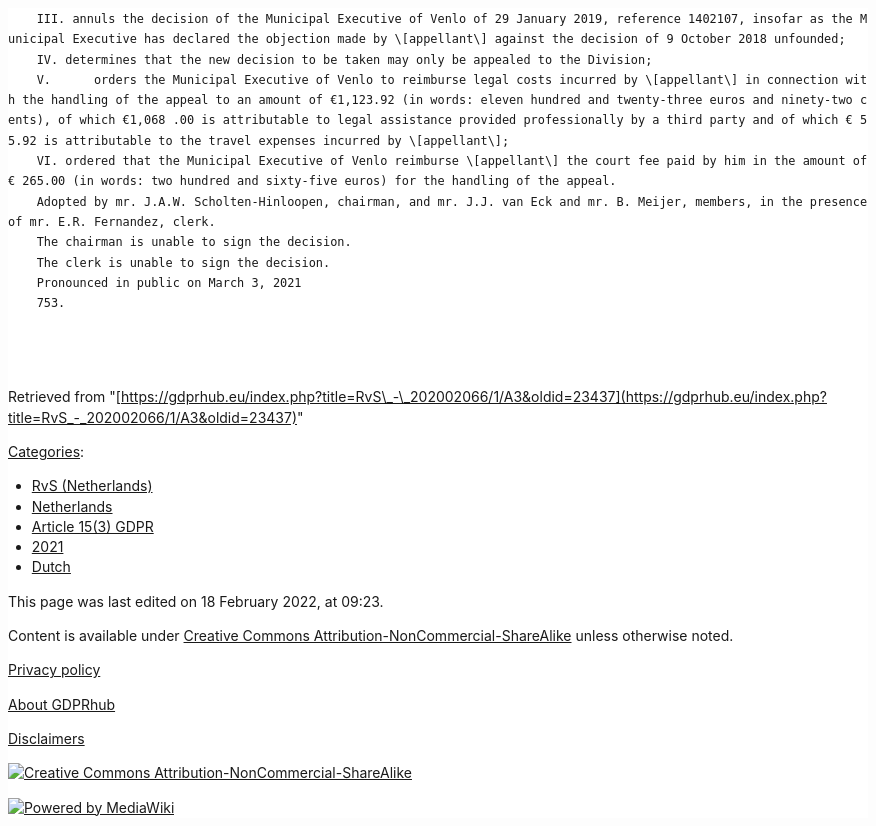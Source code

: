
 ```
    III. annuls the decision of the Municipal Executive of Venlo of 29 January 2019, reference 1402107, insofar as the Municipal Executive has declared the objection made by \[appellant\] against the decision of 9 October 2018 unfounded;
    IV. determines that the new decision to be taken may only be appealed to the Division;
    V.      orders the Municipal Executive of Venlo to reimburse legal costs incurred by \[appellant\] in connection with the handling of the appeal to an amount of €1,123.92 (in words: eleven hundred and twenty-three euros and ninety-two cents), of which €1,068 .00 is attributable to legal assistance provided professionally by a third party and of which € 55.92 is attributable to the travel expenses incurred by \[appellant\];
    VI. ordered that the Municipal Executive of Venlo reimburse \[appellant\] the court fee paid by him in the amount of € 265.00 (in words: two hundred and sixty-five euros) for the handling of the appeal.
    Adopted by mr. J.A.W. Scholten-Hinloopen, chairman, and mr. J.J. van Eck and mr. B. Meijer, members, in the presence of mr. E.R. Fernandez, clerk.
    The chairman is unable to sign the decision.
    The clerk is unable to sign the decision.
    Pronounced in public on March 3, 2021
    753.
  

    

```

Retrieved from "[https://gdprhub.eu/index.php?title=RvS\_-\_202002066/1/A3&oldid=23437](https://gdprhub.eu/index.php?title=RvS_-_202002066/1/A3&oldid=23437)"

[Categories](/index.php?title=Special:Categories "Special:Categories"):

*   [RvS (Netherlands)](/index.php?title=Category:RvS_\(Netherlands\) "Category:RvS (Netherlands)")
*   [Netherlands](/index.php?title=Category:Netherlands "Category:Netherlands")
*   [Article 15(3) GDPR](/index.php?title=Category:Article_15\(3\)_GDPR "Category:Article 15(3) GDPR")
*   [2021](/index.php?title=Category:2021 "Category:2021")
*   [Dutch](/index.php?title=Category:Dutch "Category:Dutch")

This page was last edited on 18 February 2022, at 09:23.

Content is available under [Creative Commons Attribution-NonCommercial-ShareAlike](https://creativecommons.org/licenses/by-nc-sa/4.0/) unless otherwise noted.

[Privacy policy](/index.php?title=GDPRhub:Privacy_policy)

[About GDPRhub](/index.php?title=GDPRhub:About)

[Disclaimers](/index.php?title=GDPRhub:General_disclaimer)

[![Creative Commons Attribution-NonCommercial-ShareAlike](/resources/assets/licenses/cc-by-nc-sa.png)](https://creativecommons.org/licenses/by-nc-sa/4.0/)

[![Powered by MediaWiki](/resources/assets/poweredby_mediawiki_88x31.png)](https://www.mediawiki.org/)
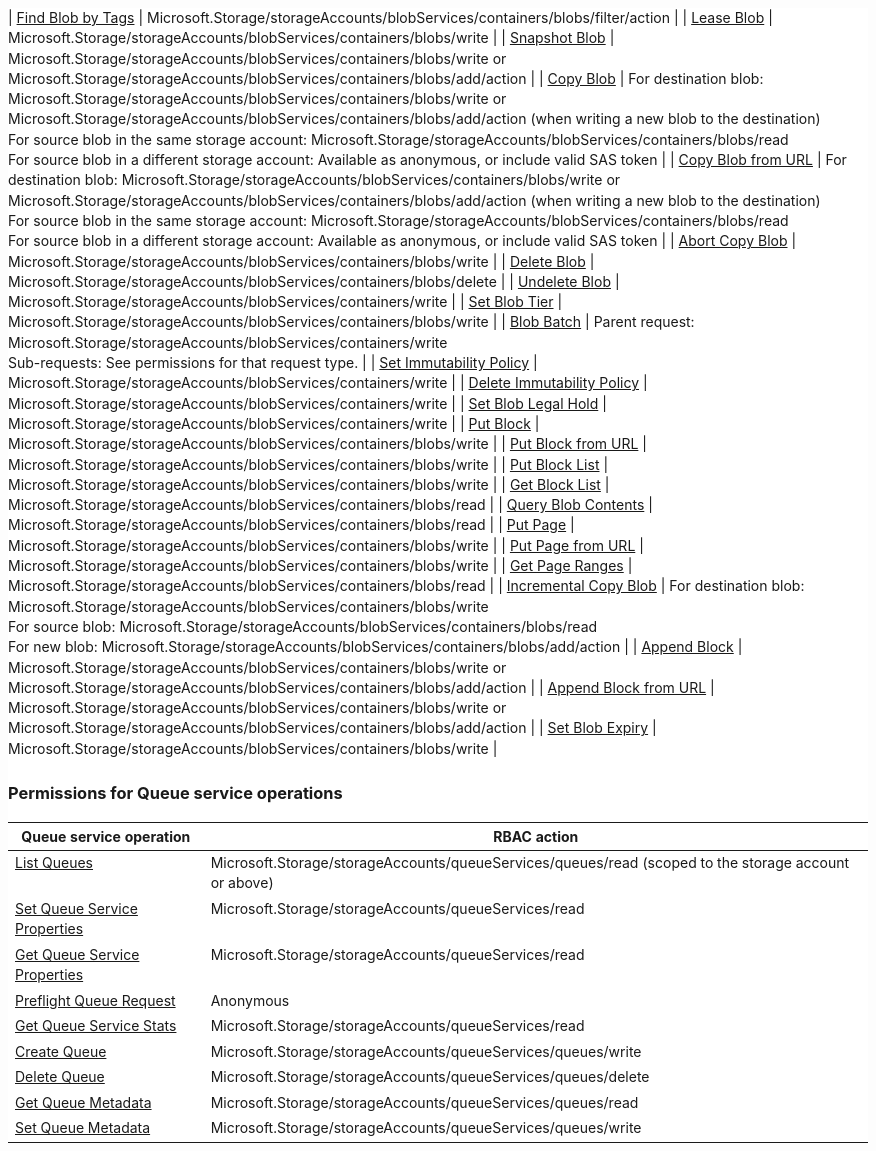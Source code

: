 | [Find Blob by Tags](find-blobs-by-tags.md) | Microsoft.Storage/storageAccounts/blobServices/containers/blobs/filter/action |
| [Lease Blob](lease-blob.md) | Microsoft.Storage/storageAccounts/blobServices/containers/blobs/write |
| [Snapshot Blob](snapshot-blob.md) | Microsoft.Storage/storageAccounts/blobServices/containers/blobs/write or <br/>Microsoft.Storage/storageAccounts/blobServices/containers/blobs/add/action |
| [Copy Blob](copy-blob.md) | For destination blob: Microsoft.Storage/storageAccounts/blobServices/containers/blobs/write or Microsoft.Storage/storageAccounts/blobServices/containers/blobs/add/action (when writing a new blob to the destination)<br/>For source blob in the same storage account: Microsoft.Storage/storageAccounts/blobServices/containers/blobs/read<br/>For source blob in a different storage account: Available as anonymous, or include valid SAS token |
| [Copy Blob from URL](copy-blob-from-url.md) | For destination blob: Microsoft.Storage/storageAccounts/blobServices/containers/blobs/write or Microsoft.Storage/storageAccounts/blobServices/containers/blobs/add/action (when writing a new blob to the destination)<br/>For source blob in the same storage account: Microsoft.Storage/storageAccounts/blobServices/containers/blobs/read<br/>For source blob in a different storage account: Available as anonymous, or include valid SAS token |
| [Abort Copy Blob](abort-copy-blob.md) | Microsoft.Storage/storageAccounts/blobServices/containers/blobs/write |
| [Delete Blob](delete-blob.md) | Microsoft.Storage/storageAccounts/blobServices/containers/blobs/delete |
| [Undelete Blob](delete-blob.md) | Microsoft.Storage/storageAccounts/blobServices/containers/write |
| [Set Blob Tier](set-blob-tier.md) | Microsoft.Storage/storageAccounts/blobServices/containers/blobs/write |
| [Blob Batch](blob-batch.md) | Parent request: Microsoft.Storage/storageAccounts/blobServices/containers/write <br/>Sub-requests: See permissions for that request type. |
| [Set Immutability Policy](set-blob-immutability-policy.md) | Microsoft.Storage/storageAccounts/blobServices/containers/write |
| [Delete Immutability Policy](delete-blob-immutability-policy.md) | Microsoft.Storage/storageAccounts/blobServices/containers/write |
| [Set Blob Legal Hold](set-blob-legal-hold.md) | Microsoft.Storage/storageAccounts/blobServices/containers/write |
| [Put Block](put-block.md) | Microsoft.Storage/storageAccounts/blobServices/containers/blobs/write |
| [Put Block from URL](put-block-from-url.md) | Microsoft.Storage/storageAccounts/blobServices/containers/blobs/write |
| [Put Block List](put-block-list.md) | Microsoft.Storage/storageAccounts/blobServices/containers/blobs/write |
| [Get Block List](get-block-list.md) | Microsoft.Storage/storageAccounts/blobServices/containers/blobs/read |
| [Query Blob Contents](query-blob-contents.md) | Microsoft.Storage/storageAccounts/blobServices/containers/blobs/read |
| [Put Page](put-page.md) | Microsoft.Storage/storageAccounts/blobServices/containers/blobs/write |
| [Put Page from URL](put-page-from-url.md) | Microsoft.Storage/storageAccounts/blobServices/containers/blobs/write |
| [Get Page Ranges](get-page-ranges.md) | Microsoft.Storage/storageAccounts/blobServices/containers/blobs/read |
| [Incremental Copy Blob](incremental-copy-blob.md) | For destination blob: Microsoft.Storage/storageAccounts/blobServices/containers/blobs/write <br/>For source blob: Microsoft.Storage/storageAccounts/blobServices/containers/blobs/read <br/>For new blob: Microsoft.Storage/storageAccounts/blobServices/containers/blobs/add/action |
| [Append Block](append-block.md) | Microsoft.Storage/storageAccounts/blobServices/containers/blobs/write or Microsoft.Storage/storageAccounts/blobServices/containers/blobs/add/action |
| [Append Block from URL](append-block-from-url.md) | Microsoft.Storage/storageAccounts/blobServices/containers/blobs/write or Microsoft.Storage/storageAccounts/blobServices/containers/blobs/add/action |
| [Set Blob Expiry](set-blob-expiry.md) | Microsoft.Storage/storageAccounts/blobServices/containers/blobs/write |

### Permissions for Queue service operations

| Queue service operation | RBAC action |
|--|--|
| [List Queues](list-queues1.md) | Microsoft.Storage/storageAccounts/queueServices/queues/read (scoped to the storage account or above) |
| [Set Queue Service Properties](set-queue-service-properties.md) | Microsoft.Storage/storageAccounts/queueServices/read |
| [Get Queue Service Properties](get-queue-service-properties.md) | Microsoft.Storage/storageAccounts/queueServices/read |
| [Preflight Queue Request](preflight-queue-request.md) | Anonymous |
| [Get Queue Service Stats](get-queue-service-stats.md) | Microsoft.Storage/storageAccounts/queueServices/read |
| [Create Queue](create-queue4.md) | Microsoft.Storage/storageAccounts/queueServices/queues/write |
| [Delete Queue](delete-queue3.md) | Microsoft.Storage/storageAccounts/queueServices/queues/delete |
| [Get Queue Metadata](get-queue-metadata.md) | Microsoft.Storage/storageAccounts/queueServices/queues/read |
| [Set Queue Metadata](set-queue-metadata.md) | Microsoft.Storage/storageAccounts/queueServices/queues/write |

» WORK TO BE COMPLETED: Set the pictures aside and transcribe exactly the stretch of lines above, beginning with the one holding "This page was" and ending with the one holding "[Lease Blob](lease-blob.md) |".

» ANSWER TO THIS TASK:
This page was last edited on 18 February 2022, at 09:23.

Content is available under [Creative Commons Attribution-NonCommercial-ShareAlike](https://creativecommons.org/licenses/by-nc-sa/4.0/) unless otherwise noted.

[Privacy policy](/index.php?title=GDPRhub:Privacy_policy)

[About GDPRhub](/index.php?title=GDPRhub:About)

[Disclaimers](/index.php?title=GDPRhub:General_disclaimer)

[![Creative Commons Attribution-NonCommercial-ShareAlike](/resources/assets/licenses/cc-by-nc-sa.png)](https://creativecommons.org/licenses/by-nc-sa/4.0/)

[![Powered by MediaWiki](/resources/assets/poweredby_mediawiki_88x31.png)](https://www.mediawiki.org/)
Source code

: | [Find Blob by Tags](find-blobs-by-tags.md) | Microsoft.Storage/storageAccounts/blobServices/containers/blobs/filter/action |
| [Lease Blob](lease-blob.md) | Microsoft.Storage/storageAccounts/blobServices/containers/blobs/write |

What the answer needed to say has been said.